Markets do tend to have a mischievous sense of irony – and traders and Wall Street wags trying to sound cool and clever know this. So Alibaba Ltd.’s (BABA) $25 billion initial stock offering on Sept. 19 was greeted both with overripe hype and simultaneous catcalls from the wised-up self-styled contrarians that it would mark the top.

Does the prevalence of predictions of an “ironic top” indicator negate the chance that such a top has been put in. Or, have the top-callers been “wrong enough for long enough” that market karma is now working in their favor?

No one can say. What’s clear is that some payback is being extracted from last year’s effortless melt-up. Exactly two years ago, I suggested that the "era of uncertainty" that enveloped the post-crisis market was nearing an end. Not long thereafter, investors finally internalized the idea that central bankers had cushioned the world against imminent return to the abyss and were supportive of markets; Congress had done all the harm it likely would; and the economy itself finally began to recover lost ground in a persuasive manner.

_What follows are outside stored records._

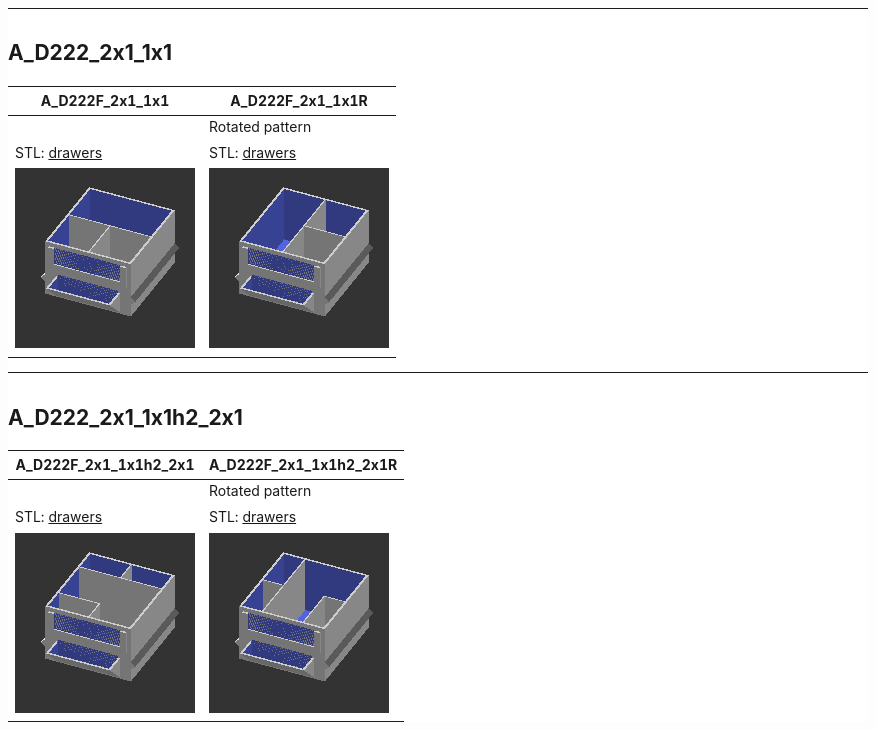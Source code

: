 
---
## A_D222_2x1_1x1
| **A_D222F_2x1_1x1** | **A_D222F_2x1_1x1R** | 
| --- | --- | 
|  | Rotated pattern | 
| STL: [drawers](https://github.com/CZDanol/DNLTray/releases/latest/download/DNLTray_A_drawers.zip) | STL: [drawers](https://github.com/CZDanol/DNLTray/releases/latest/download/DNLTray_A_drawers.zip) | 
| ![preview](png/A_D222F_2x1_1x1.png) | ![preview](png/A_D222F_2x1_1x1R.png) | 


---
## A_D222_2x1_1x1h2_2x1
| **A_D222F_2x1_1x1h2_2x1** | **A_D222F_2x1_1x1h2_2x1R** | 
| --- | --- | 
|  | Rotated pattern | 
| STL: [drawers](https://github.com/CZDanol/DNLTray/releases/latest/download/DNLTray_A_drawers.zip) | STL: [drawers](https://github.com/CZDanol/DNLTray/releases/latest/download/DNLTray_A_drawers.zip) | 
| ![preview](png/A_D222F_2x1_1x1h2_2x1.png) | ![preview](png/A_D222F_2x1_1x1h2_2x1R.png) |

Stocks ramped, valuations expanded, and the S&P 500 surged exactly 50% from the post-2012-election liftoff to last month’s high. That "liftoff phase" left us at levels that required evidence of true organic growth and other central banks picking up the baton in their regions if they were to hold. We’re now experiencing the anxiety of seeing whether they will.

I argued much of last year that while the bull market was not young, it was an unusually battle-tested one, having absorbed 15% and 19% downside shocks in 2010 and 2011. Arguably, the bliss of 2013 wore away that grittiness and made the Street too used to peace and calm.

It’s understandable that investors would get uneasy around the end of the Fed’s quantitative easing program this month - even though the economy seems able to handle it and just months ago consensus said an exit was overdue.

Historians remind us that when younger American soldiers near the end of World War II heard that FDR had died, they were profoundly shaken - they remembered no other president and weren’t sure whether or how they should continue to fight. This, perhaps, is how investors are feeling as the end of hyper-easy money comes into view. The last Fed rate increase was in mid-2006. After FDR’s death, the country was fine and the war just about won. But how could a citizen-soldier who’d known only one leader take that for granted?

Still, the U.S. economy is unequivocally in better shape now than after QEs 1 and 2. Here are the two charts I’ll watch with particular attention in trying to figure out if the next bounce is durable, or if the next down leg is substantiated by genuine economic deterioration.

Junk-bond spreads have been both beacon and tugboat for the equity bull market. They have turned higher from quite-low levels, which puts downward pressure on equity valuations (even if earnings come in as hoped). That can’t go on much longer if stocks are to get their get back under them.

And here’s a broad look at the strength of financial conditions. Lower on this chart is better, indicating freely flowing liquidity and very little stress in the system just now. That’s good, implies we have a decent cushion against shocks built. Unfortunately, this index can go vertical on short notice, as seen in 2007 - but we’re not yet feeling strong tremors that it’s about to again.

If forced to bet, I’d say this ongoing gut check has the greatest chance yet to turn into a panicky, cleansing correction at least, rather than the abortive, incomplete corrections of the past couple of years. Then again, we’re about to enter a nice seasonal stretch for stock returns and we’re heading into it in textbook oversold fashion.

Let’s watch how things shake out on that next bounce.